Pengelolaan limbah medis rumah sakit saat pandemi covid-19 mengalami lonjakan jumlah limbah yang sangat besar. Diperkirakan 193 negara di seluruh dunia menghasilkan tambahan 8,4 juta ton sampah plastik dan masker akibat aktivitas terkait covid-19, meningkat 10% dari sebelumnya sejak organisasi kesehatan dunia (WHO) menyatakan penyakit ini sebagai pandemi global pada bulan Maret 2020. Sampah plastik tambahan yang dihasilkan selama pandemi, sekitar 87,4% dari institusi kesehatan, termasuk alat pelindung diri (seperti masker, sarung tangan, dan pelindung wajah) sekitar 7,6%, bahan kemasan plastik karena meningkatnya belanja online sekitar 4,7%, dan peralatan tes virus, sebanyak 0,3%.

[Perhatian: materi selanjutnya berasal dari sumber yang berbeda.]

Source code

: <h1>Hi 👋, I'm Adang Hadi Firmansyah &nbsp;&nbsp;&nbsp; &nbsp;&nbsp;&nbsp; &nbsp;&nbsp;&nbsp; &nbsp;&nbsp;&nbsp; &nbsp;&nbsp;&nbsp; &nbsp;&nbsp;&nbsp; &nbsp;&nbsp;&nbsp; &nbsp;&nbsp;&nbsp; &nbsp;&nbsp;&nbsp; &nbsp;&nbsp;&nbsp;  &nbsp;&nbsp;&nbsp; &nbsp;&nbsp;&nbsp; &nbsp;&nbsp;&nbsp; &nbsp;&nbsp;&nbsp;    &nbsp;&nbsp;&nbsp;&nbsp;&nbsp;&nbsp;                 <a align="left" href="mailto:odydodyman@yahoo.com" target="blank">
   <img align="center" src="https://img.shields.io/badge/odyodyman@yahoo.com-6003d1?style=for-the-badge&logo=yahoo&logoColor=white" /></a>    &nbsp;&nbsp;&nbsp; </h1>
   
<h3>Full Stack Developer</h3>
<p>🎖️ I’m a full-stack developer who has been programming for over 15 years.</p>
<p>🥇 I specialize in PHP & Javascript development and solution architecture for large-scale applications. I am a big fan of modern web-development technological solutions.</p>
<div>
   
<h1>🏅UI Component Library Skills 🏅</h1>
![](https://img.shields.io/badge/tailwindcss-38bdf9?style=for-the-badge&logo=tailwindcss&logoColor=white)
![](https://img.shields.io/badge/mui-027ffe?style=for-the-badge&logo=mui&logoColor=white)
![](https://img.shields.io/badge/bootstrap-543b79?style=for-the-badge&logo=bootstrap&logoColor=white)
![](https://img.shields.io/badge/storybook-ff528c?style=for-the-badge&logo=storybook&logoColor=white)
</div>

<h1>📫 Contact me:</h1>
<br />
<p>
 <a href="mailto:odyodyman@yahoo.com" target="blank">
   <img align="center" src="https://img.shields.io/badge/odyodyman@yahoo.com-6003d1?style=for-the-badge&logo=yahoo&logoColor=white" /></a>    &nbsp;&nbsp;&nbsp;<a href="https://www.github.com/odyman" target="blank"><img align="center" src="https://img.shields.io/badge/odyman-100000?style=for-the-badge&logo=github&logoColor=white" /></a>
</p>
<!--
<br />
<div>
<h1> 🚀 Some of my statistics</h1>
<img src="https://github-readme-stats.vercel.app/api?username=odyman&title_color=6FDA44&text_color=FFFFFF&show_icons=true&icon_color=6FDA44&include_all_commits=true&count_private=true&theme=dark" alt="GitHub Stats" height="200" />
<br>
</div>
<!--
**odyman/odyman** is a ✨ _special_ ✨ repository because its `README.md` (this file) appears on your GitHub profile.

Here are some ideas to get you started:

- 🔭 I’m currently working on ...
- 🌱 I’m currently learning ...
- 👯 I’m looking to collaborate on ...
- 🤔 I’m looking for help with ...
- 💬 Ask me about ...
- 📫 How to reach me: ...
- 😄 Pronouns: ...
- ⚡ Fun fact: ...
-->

Secara geografis, timbulan sampah tertinggi berada di Asia (46,3%), diikuti oleh Eropa (23,8%), Amerika Selatan (16,4%), Afrika (7,9%), dan Amerika Utara (5,6%). Studi simulasi dinamika sampah plastik saat pandemi covid-19 memperkirakan sekitar 3.800 hingga 25.900 ton telah terlepas ke laut. Dari sekitar 280 juta kasus covid-19 yang dikonfirmasi pada akhir tahun 2021, volume limbah medis diperkirakan sekitar 11 juta ton, dengan sekitar 34.000 ton yang terbuang ke laut.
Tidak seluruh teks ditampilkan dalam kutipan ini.